* Exercise requirements *
Repeat precisely the span of lines below that opens with the line containing "Low für Instruktionen" and closes with the line containing "Um diese nutzen", both included.

* Extracted data *

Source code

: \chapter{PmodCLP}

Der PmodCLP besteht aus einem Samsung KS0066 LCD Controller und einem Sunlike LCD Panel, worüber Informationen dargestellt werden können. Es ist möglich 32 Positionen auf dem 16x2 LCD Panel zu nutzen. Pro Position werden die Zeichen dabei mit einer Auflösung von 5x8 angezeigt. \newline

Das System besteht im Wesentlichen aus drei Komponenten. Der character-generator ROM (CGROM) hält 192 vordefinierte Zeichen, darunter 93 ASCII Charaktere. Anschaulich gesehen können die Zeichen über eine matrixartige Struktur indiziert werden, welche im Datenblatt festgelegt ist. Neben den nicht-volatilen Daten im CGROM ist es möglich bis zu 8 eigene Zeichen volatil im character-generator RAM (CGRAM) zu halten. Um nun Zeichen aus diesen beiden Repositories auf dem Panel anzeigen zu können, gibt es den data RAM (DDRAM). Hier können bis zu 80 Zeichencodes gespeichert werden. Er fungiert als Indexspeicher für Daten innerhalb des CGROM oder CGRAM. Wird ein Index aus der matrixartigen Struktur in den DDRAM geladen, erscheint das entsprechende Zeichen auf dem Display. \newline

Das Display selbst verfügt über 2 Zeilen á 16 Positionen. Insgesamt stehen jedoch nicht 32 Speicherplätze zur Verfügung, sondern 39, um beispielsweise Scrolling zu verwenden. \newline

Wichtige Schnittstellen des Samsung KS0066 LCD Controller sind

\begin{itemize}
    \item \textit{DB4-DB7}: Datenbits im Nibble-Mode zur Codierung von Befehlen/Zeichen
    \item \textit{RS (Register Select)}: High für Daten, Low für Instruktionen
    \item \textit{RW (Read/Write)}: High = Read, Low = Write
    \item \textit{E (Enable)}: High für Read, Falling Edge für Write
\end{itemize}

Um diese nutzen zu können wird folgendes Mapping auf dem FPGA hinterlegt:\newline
==
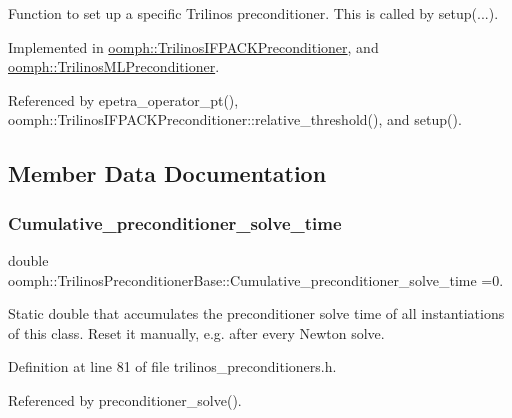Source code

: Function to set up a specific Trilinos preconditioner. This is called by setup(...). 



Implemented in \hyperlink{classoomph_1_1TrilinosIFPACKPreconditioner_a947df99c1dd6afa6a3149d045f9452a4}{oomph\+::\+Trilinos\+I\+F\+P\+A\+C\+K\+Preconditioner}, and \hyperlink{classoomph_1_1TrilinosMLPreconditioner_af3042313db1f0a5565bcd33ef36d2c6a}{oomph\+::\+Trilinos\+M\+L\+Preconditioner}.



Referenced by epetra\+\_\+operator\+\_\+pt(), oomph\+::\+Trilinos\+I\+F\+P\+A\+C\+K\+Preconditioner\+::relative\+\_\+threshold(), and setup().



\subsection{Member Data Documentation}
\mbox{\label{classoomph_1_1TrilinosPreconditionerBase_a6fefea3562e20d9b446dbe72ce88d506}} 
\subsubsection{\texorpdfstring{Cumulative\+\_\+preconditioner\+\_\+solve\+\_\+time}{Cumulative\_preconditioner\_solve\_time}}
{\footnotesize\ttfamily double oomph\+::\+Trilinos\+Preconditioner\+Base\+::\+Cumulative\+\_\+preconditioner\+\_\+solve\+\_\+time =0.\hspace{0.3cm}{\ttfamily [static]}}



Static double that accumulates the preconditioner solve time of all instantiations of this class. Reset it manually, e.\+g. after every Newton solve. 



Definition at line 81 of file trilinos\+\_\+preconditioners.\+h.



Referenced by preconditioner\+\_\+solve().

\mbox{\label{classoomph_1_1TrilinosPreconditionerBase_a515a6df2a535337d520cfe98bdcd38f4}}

* Answer for the task *
    \item \textit{RS (Register Select)}: High für Daten, Low für Instruktionen
    \item \textit{RW (Read/Write)}: High = Read, Low = Write
    \item \textit{E (Enable)}: High für Read, Falling Edge für Write
\end{itemize}

Um diese nutzen zu können wird folgendes Mapping auf dem FPGA hinterlegt:\newline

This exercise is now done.